The grief I understood, but I’d expected a different reaction. “You’re not surprised?”
He turned his eyes on me, which despite the nascent tears were still hard as rocks. “Johnny was my family. My blood. We may not have been as close as we’d once been, but I grew up with him. Laughed with him. Cried with him. I know how he thought, and I know what he was capable of. He wouldn’t have left his wife. He wouldn’t have disappeared without telling a soul. He wouldn’t have given up on all of us, on his life, for no apparent reason. So am I surprised to find out he’s dead? No. Not at all. That he was murdered? Yeah, maybe. But I knew, in here—” He pounded his chest. “—that he was dead. But that doesn’t make it any easier to hear it.”
“I understand.”
We gave him another moment of silence before Shay tried again. “We’re sorry for your loss, Mr. Nicchi. You said you weren’t as close to your brother as you once were. Do you mind if we ask you about that?”
“It’s Joey. Just Joey. You’re homicide detectives?”
We nodded.
He sighed. “Sure. Though I’m not sure how much there is to tell. We were close…once. Like any other siblings, I guess. Better, really. We had the kind of relationship most brothers dream of. We did everything growing up. Hunting. Fishing. Fighting. Screwing around, almost killing ourselves doing stupid stuff. Going after the same girls and failing at the same time. It’s only natural we went into business together when we got older. Nicchi Fishing and Crabbing. Johnny owned it. He signed the loans for the ship and the equipment. Told me we’d be like partners, but he didn’t want me liable for it all if things went south. I guess it was a fair trade.
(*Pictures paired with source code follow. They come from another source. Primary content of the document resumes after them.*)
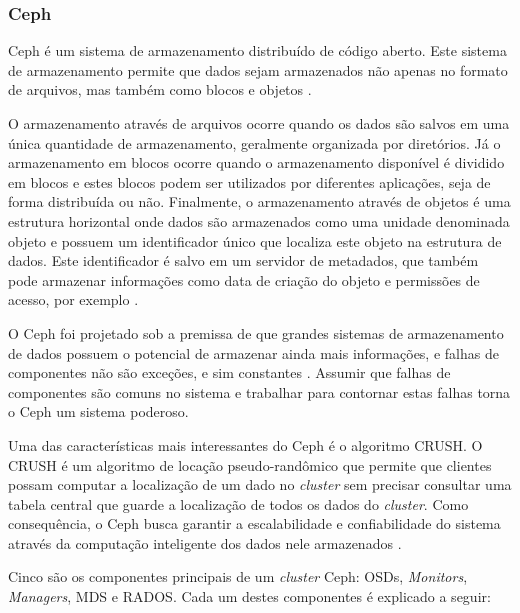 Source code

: \subsubsection{Ceph}

Ceph é um sistema de armazenamento distribuído de código aberto. Este sistema de armazenamento permite que dados sejam armazenados não apenas no formato de arquivos, mas também como blocos e objetos \cite{cephdocumentation}.

O armazenamento através de arquivos ocorre quando os dados são salvos em uma única quantidade de armazenamento, geralmente organizada por diretórios. Já o armazenamento em blocos ocorre quando o armazenamento disponível é dividido em blocos e estes blocos podem ser utilizados por diferentes aplicações, seja de forma distribuída ou não. Finalmente, o armazenamento através de objetos é uma estrutura horizontal onde dados são armazenados como uma unidade denominada objeto e possuem um identificador único que localiza este objeto na estrutura de dados. Este identificador é salvo em um servidor de metadados, que também pode armazenar informações como data de criação do objeto e permissões de acesso, por exemplo \cite{redhatStorage}.

O Ceph foi projetado sob a premissa de que grandes sistemas de armazenamento de dados possuem o potencial de armazenar ainda mais informações, e falhas de componentes não são exceções, e sim constantes \cite{cephFailures}. Assumir que falhas de componentes são comuns no sistema e trabalhar para contornar estas falhas torna o Ceph um sistema poderoso.

Uma das características mais interessantes do Ceph é o algoritmo \ac{CRUSH}. O \ac{CRUSH} é um algoritmo de locação pseudo-randômico que permite que clientes possam computar a localização de um dado no \textit{cluster} sem precisar consultar uma tabela central que guarde a localização de todos os dados do \textit{cluster}. Como consequência, o Ceph busca garantir a escalabilidade e confiabilidade do sistema através da computação inteligente dos dados nele armazenados \cite{cephPerformance}.

Cinco são os componentes principais de um \textit{cluster} Ceph: \ac{OSD}s, \textit{Monitors}, \textit{Managers}, \ac{MDS} e \ac{RADOS}. Cada um destes componentes é explicado a seguir:

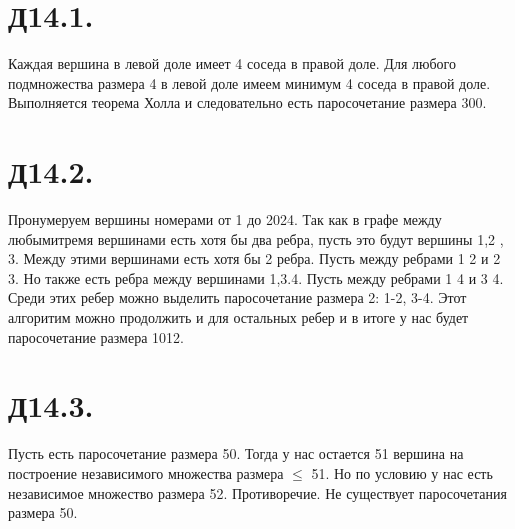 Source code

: 

	\section*{Д14.1.}
	Каждая вершина в левой доле имеет 4 соседа в правой доле. Для любого подмножества размера 4 в левой доле имеем минимум 4 соседа в правой доле. Выполняется теорема Холла и следовательно есть паросочетание размера 300. 
	\section*{Д14.2.}
	Пронумеруем вершины номерами от 1 до 2024. Так как в графе между любымитремя вершинами есть хотя бы два ребра, пусть это будут вершины 1,2 , 3. Между этими вершинами есть хотя бы 2 ребра.  Пусть между ребрами 1 2 и 2 3. Но также есть ребра между вершинами 1,3.4. Пусть между ребрами 1 4 и 3 4.  Среди этих ребер можно выделить паросочетание размера 2: 1-2, 3-4. Этот алгоритим можно продолжить и для остальных ребер и в итоге у нас будет паросочетание размера 1012.
	\section*{Д14.3.}
	Пусть есть паросочетание размера 50. Тогда у нас остается 51 вершина на построение независимого множества размера $\leqslant$ 51. Но по условию у нас есть независимое множество размера 52. Противоречие. Не существует паросочетания размера 50. 
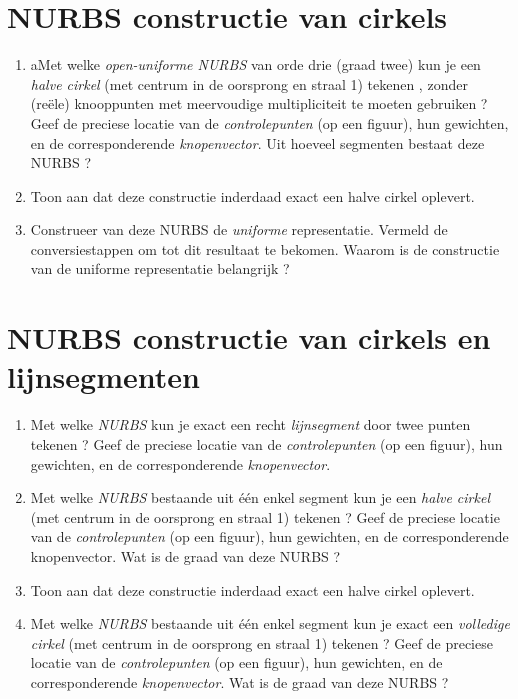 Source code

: \documentclass{report}
\begin{document}
	\section{NURBS constructie van cirkels }
	\begin{enumerate}
		\item aMet welke \textit{open-uniforme NURBS} van orde drie (graad twee) kun je een \textit{halve cirkel} (met centrum in de oorsprong en straal 1) tekenen , zonder (reële) knooppunten met meervoudige multipliciteit te moeten gebruiken ? Geef de preciese locatie van de \textit{controlepunten} (op een figuur), hun gewichten, en de corresponderende \textit{knopenvector}. Uit hoeveel segmenten bestaat deze NURBS ?
		
		\item Toon aan dat deze constructie inderdaad exact een halve cirkel oplevert.
		
		\item Construeer van deze NURBS de \textit{uniforme} representatie. Vermeld de conversiestappen om tot dit resultaat te bekomen. Waarom is de constructie van de uniforme representatie belangrijk ?
	\end{enumerate}

	\section{NURBS constructie van cirkels en lijnsegmenten  }
	\begin{enumerate}
		\item Met welke \textit{NURBS} kun je exact een recht \textit{lijnsegment} door twee punten tekenen ? Geef de preciese locatie van de \textit{controlepunten} (op een figuur), hun gewichten, en de corresponderende \textit{knopenvector}.
		
		\item Met welke \textit{NURBS} bestaande uit één enkel segment kun je een \textit{halve cirkel} (met centrum in de oorsprong en straal 1) tekenen ? Geef de preciese locatie van de \textit{controlepunten} (op een figuur), hun gewichten, en de corresponderende knopenvector\textit{}. Wat is de graad van deze NURBS ?
		
		\item Toon aan dat deze constructie inderdaad exact een halve cirkel oplevert.
		
		\item Met welke \textit{NURBS} bestaande uit één enkel segment kun je exact een \textit{volledige cirkel} (met centrum in de oorsprong en straal 1) tekenen ? Geef de preciese locatie van de \textit{controlepunten} (op een figuur), hun gewichten, en de corresponderende \textit{knopenvector}. Wat is de graad van deze NURBS ?
	\end{enumerate}
\end{document}
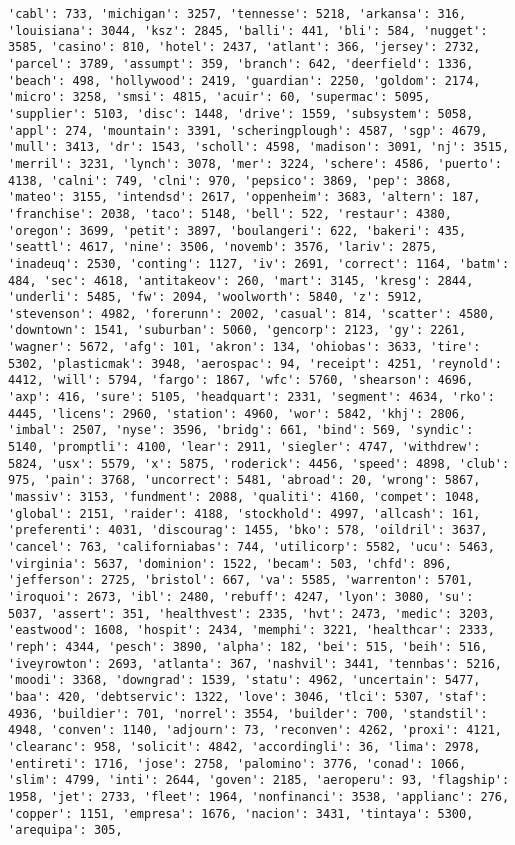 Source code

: \documentclass[11pt]{article}
\begin{document}
\begin{Verbatim}[commandchars=\\\{\}]
'cabl': 733, 'michigan': 3257, 'tennesse': 5218, 'arkansa': 316, 'louisiana': 3044, 'ksz': 2845, 'balli': 441, 'bli': 584, 'nugget': 3585, 'casino': 810, 'hotel': 2437, 'atlant': 366, 'jersey': 2732, 'parcel': 3789, 'assumpt': 359, 'branch': 642, 'deerfield': 1336, 'beach': 498, 'hollywood': 2419, 'guardian': 2250, 'goldom': 2174, 'micro': 3258, 'smsi': 4815, 'acuir': 60, 'supermac': 5095, 'supplier': 5103, 'disc': 1448, 'drive': 1559, 'subsystem': 5058, 'appl': 274, 'mountain': 3391, 'scheringplough': 4587, 'sgp': 4679, 'mull': 3413, 'dr': 1543, 'scholl': 4598, 'madison': 3091, 'nj': 3515, 'merril': 3231, 'lynch': 3078, 'mer': 3224, 'schere': 4586, 'puerto': 4138, 'calni': 749, 'clni': 970, 'pepsico': 3869, 'pep': 3868, 'mateo': 3155, 'intendsd': 2617, 'oppenheim': 3683, 'altern': 187, 'franchise': 2038, 'taco': 5148, 'bell': 522, 'restaur': 4380, 'oregon': 3699, 'petit': 3897, 'boulangeri': 622, 'bakeri': 435, 'seattl': 4617, 'nine': 3506, 'novemb': 3576, 'lariv': 2875, 'inadeuq': 2530, 'conting': 1127, 'iv': 2691, 'correct': 1164, 'batm': 484, 'sec': 4618, 'antitakeov': 260, 'mart': 3145, 'kresg': 2844, 'underli': 5485, 'fw': 2094, 'woolworth': 5840, 'z': 5912, 'stevenson': 4982, 'forerunn': 2002, 'casual': 814, 'scatter': 4580, 'downtown': 1541, 'suburban': 5060, 'gencorp': 2123, 'gy': 2261, 'wagner': 5672, 'afg': 101, 'akron': 134, 'ohiobas': 3633, 'tire': 5302, 'plasticmak': 3948, 'aerospac': 94, 'receipt': 4251, 'reynold': 4412, 'will': 5794, 'fargo': 1867, 'wfc': 5760, 'shearson': 4696, 'axp': 416, 'sure': 5105, 'headquart': 2331, 'segment': 4634, 'rko': 4445, 'licens': 2960, 'station': 4960, 'wor': 5842, 'khj': 2806, 'imbal': 2507, 'nyse': 3596, 'bridg': 661, 'bind': 569, 'syndic': 5140, 'promptli': 4100, 'lear': 2911, 'siegler': 4747, 'withdrew': 5824, 'usx': 5579, 'x': 5875, 'roderick': 4456, 'speed': 4898, 'club': 975, 'pain': 3768, 'uncorrect': 5481, 'abroad': 20, 'wrong': 5867, 'massiv': 3153, 'fundment': 2088, 'qualiti': 4160, 'compet': 1048, 'global': 2151, 'raider': 4188, 'stockhold': 4997, 'allcash': 161, 'preferenti': 4031, 'discourag': 1455, 'bko': 578, 'oildril': 3637, 'cancel': 763, 'californiabas': 744, 'utilicorp': 5582, 'ucu': 5463, 'virginia': 5637, 'dominion': 1522, 'becam': 503, 'chfd': 896, 'jefferson': 2725, 'bristol': 667, 'va': 5585, 'warrenton': 5701, 'iroquoi': 2673, 'ibl': 2480, 'rebuff': 4247, 'lyon': 3080, 'su': 5037, 'assert': 351, 'healthvest': 2335, 'hvt': 2473, 'medic': 3203, 'eastwood': 1608, 'hospit': 2434, 'memphi': 3221, 'healthcar': 2333, 'reph': 4344, 'pesch': 3890, 'alpha': 182, 'bei': 515, 'beih': 516, 'iveyrowton': 2693, 'atlanta': 367, 'nashvil': 3441, 'tennbas': 5216, 'moodi': 3368, 'downgrad': 1539, 'statu': 4962, 'uncertain': 5477, 'baa': 420, 'debtservic': 1322, 'love': 3046, 'tlci': 5307, 'staf': 4936, 'buildier': 701, 'norrel': 3554, 'builder': 700, 'standstil': 4948, 'conven': 1140, 'adjourn': 73, 'reconven': 4262, 'proxi': 4121, 'clearanc': 958, 'solicit': 4842, 'accordingli': 36, 'lima': 2978, 'entireti': 1716, 'jose': 2758, 'palomino': 3776, 'conad': 1066, 'slim': 4799, 'inti': 2644, 'goven': 2185, 'aeroperu': 93, 'flagship': 1958, 'jet': 2733, 'fleet': 1964, 'nonfinanci': 3538, 'applianc': 276, 'copper': 1151, 'empresa': 1676, 'nacion': 3431, 'tintaya': 5300, 'arequipa': 305, 
\end{Verbatim}
\end{document}
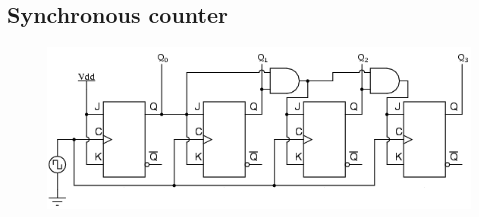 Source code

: \documentclass[a4paper]{article}
\begin{document}
    \subsection{Synchronous counter}
        
        \begin{figure}
            \centering
            \includegraphics[width=\textwidth]{images/synchronouscounter_schematic}
        \end{figure}


\null
\vfill


\end{document}
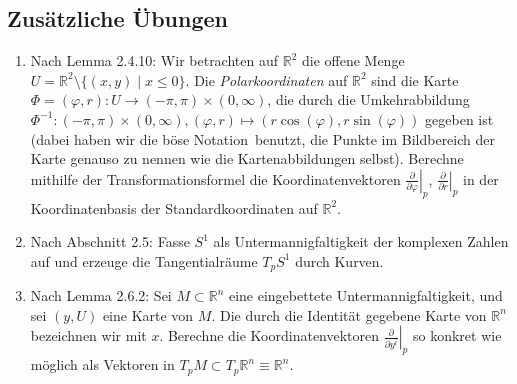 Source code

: \documentclass[a4paper]{scrartcl}
\newcommand{\R}{\mathbb{R}}
\begin{document}
	\subsection{Zusätzliche Übungen}
	\begin{enumerate}
		\item Nach Lemma 2.4.10:
			Wir betrachten auf $\R^2$ die offene Menge $U = \R^2 \setminus\{(x,y) \mid x \le 0\}$. Die \emph{Polarkoordinaten} auf $\R^2$ sind die Karte $\Phi = (\varphi,r) \colon U \to (-\pi,\pi) \times (0,\infty)$, die durch die Umkehrabbildung $\Phi^{-1}\colon (-\pi,\pi)\times(0,\infty), (\varphi,r) \mapsto (r\cos(\varphi), r\sin(\varphi))$ gegeben ist (dabei haben wir die \glqq böse Notation\grqq\ benutzt, die Punkte im Bildbereich der Karte genauso zu nennen wie die Kartenabbildungen selbst). Berechne mithilfe der Transformationsformel die Koordinatenvektoren $\left.\frac{\partial}{\partial\varphi}\right|_p$, $\left.\frac{\partial}{\partial r}\right|_p$ in der Koordinatenbasis der Standardkoordinaten auf $\R^2$.
		\item Nach Abschnitt 2.5:
			Fasse $S^1$ als Untermannigfaltigkeit der komplexen Zahlen auf und erzeuge die Tangentialräume $T_pS^1$ durch Kurven.
		\item Nach Lemma 2.6.2:
			Sei $M \subset \R^n$ eine eingebettete Untermannigfaltigkeit, und sei $(y,U)$ eine Karte von $M$. Die durch die Identität gegebene Karte von $\R^n$ bezeichnen wir mit $x$. Berechne die Koordinatenvektoren $\left.\frac{\partial}{\partial y^i}\right|_p$ so konkret wie möglich als Vektoren in $T_pM \subset T_p\R^n \equiv \R^n$.
	\end{enumerate}
\end{document}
He got the house, after all.”
“What house?” asked Shay.
“The family house, where he lived with Bianca,” said Joey. “That was our parent’s place before our old man died. With him gone, it was too big for mom, and she was starting to suffer from mental issues anyway. She let Johnny have it, what with him marrying Bianca, and she moved out to live with our sis. She’s in New Welwic. Better medical care there than here.”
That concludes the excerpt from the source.